“You must look at the markings before you pick up the snakes,” he told the lads, and then he described how to detect the luminous snakes from the other specimens. Harvey Brill could tell the queer serpents at a glance, and he was the first to capture one of those that had eluded the professor.
So eager did all become in their strange quest, searching in and out among the rocks, that they did not notice a figure slip over the edge of the precipice that hemmed in the valley, and dangling from the end of a lariat held by a number of men on top of the cliff, slide down to a fairly good foothold. Nor did they notice this same figure creeping and crawling along amid the rocks, keeping out of sight as much as was possible.
Had they observed this figure—a man—they might have recognized him as the same one who had so suddenly changed his destination in the railroad station that day—the man with the scar. But they did not see him, so eager were they to get more snakes for the professor.

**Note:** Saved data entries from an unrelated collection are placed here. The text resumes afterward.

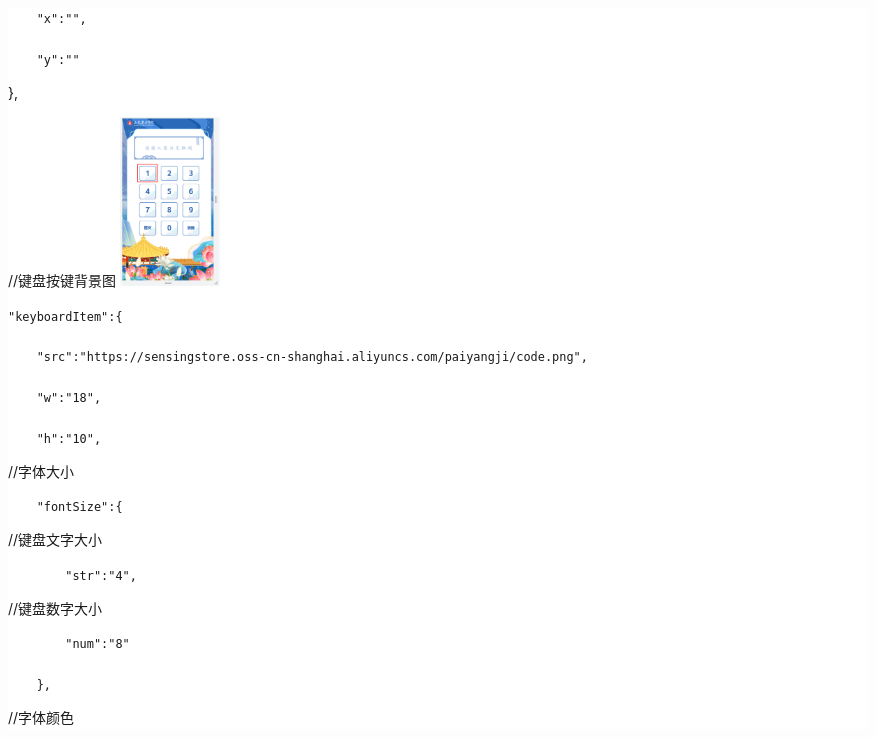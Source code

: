         "x":"",

        "y":""

},

//键盘按键背景图
<img style="width:100px" class="right" src="/Docs/Sample/images/H5images/9.png" alt="H5images" />

    "keyboardItem":{

        "src":"https://sensingstore.oss-cn-shanghai.aliyuncs.com/paiyangji/code.png",

        "w":"18",

        "h":"10",

//字体大小

        "fontSize":{

//键盘文字大小

            "str":"4",

//键盘数字大小

            "num":"8"

        },

//字体颜色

And the man who had made the bold and successful attempt to enter the valley, at one of the very few places where such an attempt was feasible, crept on, murmuring to himself:
“At last I’ve got ’em just where I want ’em! They’re in our power now, and as soon as they dig out that gold I’ll signal to the others and we’ll surround ’em. It’s going to be hard work getting down here, though, and I doubt if we can all make it. That Nixon fellow is too big a coward, and so is that Bill Berry, though if it hadn’t been for them I wouldn’t have gotten on the trail so easily. But here they are, and as soon as they have the gold which that fellow hid, well——”
The man did not finish, but, creeping on, was soon so near our party of friends that he could hear their talk. He had managed to keep himself hidden, though probably if Jerry and the others had not been so intent on looking for the snakes they might have seen him.
“We must hurry,” remarked Jerry, after they had found two or three more snakes lurking in crevices of the rocks. “It will soon be dark.”
“I think we have nearly all of them,” spoke Harvey Brill. “There aren’t many more hidden away.”
“Those are the nuggets he hid,” whispered the sneaking man to himself. “I’m glad I waited until they dug them out for us.”